O gigante petroquímico ExxonMobil Afirma que as políticas “deliberadas” do governo do Reino Unido estão “prejudicando” os negócios – contribuindo para a decisão de fechar um local importante na Escócia.

Paul Greenwood, presidente da ExxonMobil, falou um dia após a confirmação dos planos da empresa de fechar sua fábrica de produção de etileno em Mossmoran, flautaEm fevereiro do próximo ano.

O fechamento é esperado depois que a empresa “considerar várias opções para continuar a produção e examinar o mercado em busca de um comprador potencial”, disse ele.

D Governo escocês já prometeu que irá “explorar todas as opções” para apoiar os trabalhadores da fábrica – mas a vice-primeira-ministra Kate Forbes É “vital” que os ministros do Trabalho em Westminster “considerem o que mais pode ser feito pelos trabalhadores da fábrica e tomem medidas urgentes”.

No entanto, o Ministro da Indústria do Reino Unido, Chris MacDonald, indicou que o governo não está pronto para manter o site aberto.

McDonald disse aos deputados na terça-feira que “onde os governos intervieram no passado, houve uma proposta comercial fundamentalmente sólida”.

No entanto, o Sr. Greenwood culpou parcialmente a política governamental pela decisão de encerramento.

Falando no programa Today da BBC, o presidente da ExxonMobil disse que havia “quatro chaves para o sucesso” no sector – um fornecimento barato e abundante de etano, operações de baixo custo, bons preços de mercado para o etileno e uma mão-de-obra qualificada.

Greenwood disse: “Serei franco: tenho uma das chaves do sucesso e essa é uma força de trabalho brilhante.

dois Intencionalmente não tenho essas chaves devido à política governamental.

“Vejamos o fornecimento de etano: vocês sabem o que está acontecendo no Mar do Norte, temos impostos inesperados, temos proibições de licenças de produção – preciso de muitas fontes baratas de etano e não as tenho, porque o Mar do Norte – devido à política governamental – está se esgotando rapidamente e o preço do etano está cada vez mais alto.

“Se chegar à segunda parte, que tenho de operar a baixo custo, terei de suportar a carga fiscal sobre o CO2 – pagámos 20 milhões de libras em imposto sobre o CO2 no ano passado, valor que duplicará nos próximos quatro ou cinco anos. Os meus concorrentes internacionais não têm esse custo.

“Também tenho de lidar com os elevados custos de energia e coisas assim, portanto estas são políticas governamentais deliberadas que nos estão a minar.”

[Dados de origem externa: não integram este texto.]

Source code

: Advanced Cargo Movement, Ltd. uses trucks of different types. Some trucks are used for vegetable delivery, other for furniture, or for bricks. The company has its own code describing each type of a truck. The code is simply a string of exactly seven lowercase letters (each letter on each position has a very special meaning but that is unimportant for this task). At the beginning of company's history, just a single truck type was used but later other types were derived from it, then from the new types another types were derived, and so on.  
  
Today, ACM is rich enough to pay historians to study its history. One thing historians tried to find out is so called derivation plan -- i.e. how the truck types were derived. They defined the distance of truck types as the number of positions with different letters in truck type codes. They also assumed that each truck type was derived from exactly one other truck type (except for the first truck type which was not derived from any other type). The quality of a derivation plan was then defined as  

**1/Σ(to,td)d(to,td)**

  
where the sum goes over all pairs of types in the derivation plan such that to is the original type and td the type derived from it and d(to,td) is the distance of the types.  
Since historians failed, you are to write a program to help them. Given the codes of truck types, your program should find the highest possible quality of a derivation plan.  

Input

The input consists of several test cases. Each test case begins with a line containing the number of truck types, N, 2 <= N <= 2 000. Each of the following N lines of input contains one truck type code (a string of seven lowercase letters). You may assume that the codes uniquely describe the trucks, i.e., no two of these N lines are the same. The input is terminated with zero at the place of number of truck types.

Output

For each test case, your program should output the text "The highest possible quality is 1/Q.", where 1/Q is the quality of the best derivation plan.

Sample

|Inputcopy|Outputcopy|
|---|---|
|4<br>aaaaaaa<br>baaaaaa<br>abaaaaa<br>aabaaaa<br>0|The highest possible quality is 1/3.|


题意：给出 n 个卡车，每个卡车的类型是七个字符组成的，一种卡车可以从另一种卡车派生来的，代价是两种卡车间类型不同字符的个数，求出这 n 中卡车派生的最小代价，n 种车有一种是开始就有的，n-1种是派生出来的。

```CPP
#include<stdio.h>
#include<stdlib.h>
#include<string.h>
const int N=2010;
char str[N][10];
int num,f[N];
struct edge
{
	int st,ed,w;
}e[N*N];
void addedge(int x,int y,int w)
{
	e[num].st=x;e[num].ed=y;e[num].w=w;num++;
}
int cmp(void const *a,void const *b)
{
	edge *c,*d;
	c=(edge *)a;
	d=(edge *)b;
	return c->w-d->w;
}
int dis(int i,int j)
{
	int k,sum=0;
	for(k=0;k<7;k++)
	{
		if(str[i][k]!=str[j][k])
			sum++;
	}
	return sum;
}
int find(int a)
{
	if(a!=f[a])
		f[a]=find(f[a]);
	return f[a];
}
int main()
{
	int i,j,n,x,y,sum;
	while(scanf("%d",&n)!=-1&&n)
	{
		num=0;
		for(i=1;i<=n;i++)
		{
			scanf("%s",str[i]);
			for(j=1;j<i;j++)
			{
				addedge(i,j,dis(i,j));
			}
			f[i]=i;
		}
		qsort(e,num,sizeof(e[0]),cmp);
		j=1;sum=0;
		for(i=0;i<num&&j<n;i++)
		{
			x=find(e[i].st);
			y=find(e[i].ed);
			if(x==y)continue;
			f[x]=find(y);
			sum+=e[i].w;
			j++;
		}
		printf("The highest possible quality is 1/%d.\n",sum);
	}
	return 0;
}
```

A vice-primeira-ministra da Escócia, Kate Forbes, reiterou que estava “profundamente decepcionada” com a decisão de fechar a fábrica de Mossmoran.

A Sra. Forbes, no entanto, disse que nas discussões com a empresa na semana passada e na segunda-feira ela ficou “surpresa com a rapidez com que a conversa passou, desde que eles identificaram ativamente a fábrica como não encontrando um comprador viável e, portanto, a notícia de que fechariam em fevereiro”.

Falando no programa Good Morning Scotland da BBC Radio Scotland, a Sra. Forbes acrescentou: “Você tem que olhar para as razões que a ExxonMobil deu para a sua decisão e eu os pressionei sobre essas decisões em nossa conversa.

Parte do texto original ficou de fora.